The Zipf Mystery - Summary

Summary

The video discusses the phenomenon known as Zipf's Law, which describes the distribution of word usage in natural languages. The speaker explains that the most frequently used word in the English language is "the," followed by "of," "and," "to," "a," "in," "is," "I," "that," "it," "for," "you," "was," "with," "on," "as," "have," "but," "be," "they," and so on. The speaker also mentions that the frequency of a word is proportional to one over its rank; for example, the second most used word appears about half as often as the most used word, the third one a third as often, and so on.
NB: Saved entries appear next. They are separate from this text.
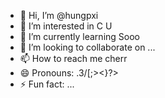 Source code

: - 👋 Hi, I’m @hungpxi
- 👀 I’m interested in C U
- 🌱 I’m currently learning Sooo
- 💞️ I’m looking to collaborate on ...
- 📫 How to reach me cherr
- 😄 Pronouns: .3/[;><}?>
- ⚡ Fun fact: ...

<!---
hungpxi/hungpxi is a ✨ special ✨ repository because its `README.md` (this file) appears on your GitHub profile.
You can click the Preview link to take a look at your changes.
--->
This pattern is observed across various languages and even in ancient languages yet to be translated.

Zipf's Law is also found in other areas such as city populations, solar flare intensities, protein sequences, immune receptors, traffic websites, earthquake magnitudes, the number of times academic papers are cited, the diameter of Moon craters, and more. Although there are many theories about why language is 'zipf-y,' no definitive conclusions have been reached.
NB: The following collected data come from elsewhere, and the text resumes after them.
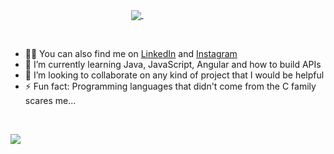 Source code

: 
<p align = center>
<a href="https://github.com/anuraghazra/github-readme-stats">
      <!-- Change the `github-readme-stats.anuraghazra1.vercel.app` to `github-readme-stats.vercel.app`  -->
      <img align="center" src="https://github-readme-stats.anuraghazra1.vercel.app/api/top-langs/?username=CrimsonNinx&layout=compact&theme=midnight-purple" />
</a>&nbsp;&nbsp;&nbsp;&nbsp;&nbsp;&nbsp;&nbsp;&nbsp;&nbsp;&nbsp;&nbsp;&nbsp;&nbsp;&nbsp;&nbsp;&nbsp;&nbsp;&nbsp;&nbsp;&nbsp;&nbsp;&nbsp;&nbsp;&nbsp;&nbsp;


&nbsp;

- 👨‍💻 You can also find me on [LinkedIn](https://www.linkedin.com/in/erick-costa-ferreira/) and [Instagram](https://www.instagram.com/erick.costa17/)
- 🌱 I’m currently learning Java, JavaScript, Angular and how to build APIs
- 👯 I’m looking to collaborate on any kind of project that I would be helpful
- ⚡ Fun fact: Programming languages that didn't come from the C family scares me...

&nbsp;

<img src ="https://64.media.tumblr.com/7a73856ab9301e8e4f27137dcb349219/tumblr_n63plyhz5t1qk9powo1_500.gif">
</p>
The video also discusses the Pareto Principle, which states that 20% of the causes are responsible for 80% of the outcome. This principle is applied to language, where the most frequently used 18% of words account for over 80% of word occurrences.

The speaker then discusses the idea of the Principle of Least Effort, which suggests that language development in our species led to a few words being used often and many words being used rarely. Recent research suggests that having a few short, often used, predictable words helps dissipate information load density on listeners.
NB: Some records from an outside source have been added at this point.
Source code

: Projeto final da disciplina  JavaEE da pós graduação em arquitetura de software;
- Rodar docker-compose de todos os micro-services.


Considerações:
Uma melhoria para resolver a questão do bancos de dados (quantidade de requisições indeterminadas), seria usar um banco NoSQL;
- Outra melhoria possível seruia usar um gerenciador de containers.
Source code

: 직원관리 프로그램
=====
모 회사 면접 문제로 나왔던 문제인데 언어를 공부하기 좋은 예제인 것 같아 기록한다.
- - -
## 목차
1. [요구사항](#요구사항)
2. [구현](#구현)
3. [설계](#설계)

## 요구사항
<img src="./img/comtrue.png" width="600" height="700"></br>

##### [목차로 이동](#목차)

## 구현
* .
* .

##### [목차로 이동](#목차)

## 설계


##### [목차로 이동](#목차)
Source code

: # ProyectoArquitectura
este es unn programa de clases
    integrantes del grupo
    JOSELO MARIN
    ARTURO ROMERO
The speaker also mentions that there are exponentially more different long words than short words, which could explain why Zipf's Law is observed in language. The speaker also discusses the concept of preferential attachment, which occurs when something is given out according to how much is already possessed.

In the end, the speaker suggests that the mysterious distribution of Zipf's Law in language might be a result of a combination of random naming, preferential attachment, and the principle of least effort when speaking and listening.

Facts

1. The word "the" is the most used word in the English language, appearing in about 1 out of every 16 words encountered daily.
2. The top 20 most common English words are "the," "of," "and," "to," "a," "in," "is," "I," "that," "it," "for," "you," "was," "with," "on," "as," "have," "but," "be," "they."
3. Zipf's Law, which states that the frequency of any word in a language is inversely proportional to its rank in the frequency table, applies not only to English but also to other languages, including ancient ones.
4. According to WordCount.org, which ranks words as found in the British National Corpus, "sauce" is the 5,555th most common English word.
5. The word "the" appears about 181 million times in the entire Gutenberg Corpus of public domain books.
6. Zipf's law is also found in various other real-world processes, such as city populations, solar flare intensities, protein sequences, immune receptors, the amount of traffic websites get, earthquake magnitudes, the number of times academic papers are cited, last names, the firing patterns of neural networks, ingredients used in cookbooks, the number of phone calls people received, the diameter of Moon craters, the number of people that die in wars, the popularity of opening chess moves, and the rate at which we forget.
7. Zipf's law was popularized by George Zipf, a linguist at Harvard University. It is a discrete form of the continuous Pareto distribution from which we get the Pareto Principle.
8. The Pareto Principle states that it's worth assuming that 20% of the causes are responsible for 80% of the outcome. This principle is often applied in language, where the most frequently used 18 percent of words account for over 80% of word occurrences.
9. George Zipf himself thought languages' interesting rank frequency distribution was a consequence of the Principle of Least Effort, the tendency for life and things to follow the path of least resistance.
10. A few years after Zipf's seminal paper, Benoit Mandelbrot showed that there may be nothing mysterious about Zipf's law at all, because even if you just randomly type on a keyboard you will produce words distributed according to Zipf's law.
11. There are exponentially more different long words than short words. For instance, the English alphabet can be used to make 26 one letter words, but 26 squared 2 letter words.
12. Zipf's law describes what naturally happens when you segment the observable world and the mental world into labels.
13. The law of language distribution by frequency is 'Zipf-ian.' A small number of chains contain a disproportionate amount of the total count. This is simply because the longer a chain gets, the greater proportion of the whole it contains, which gives it a better chance of being picked up in the future and consequently made even longer.
14. The law of language distribution by frequency is 'Zipf-ian.' More often than not after a while you will have a distribution that looks 'Zipf-ian.' A small number of chains contain a disproportionate amount of the total count.
15. The word "quizzaciously" is a 'hapax legomenon,' a word that is used only once in a given selection of words.
16. Most of what you experience on a day-to-day basis is forgotten at a rate quite similar to Zipf's law.
17. Ralph Waldo Emerson once said, "I cannot remember the books I've read any more than the meals I have eaten. Even so, they have made me."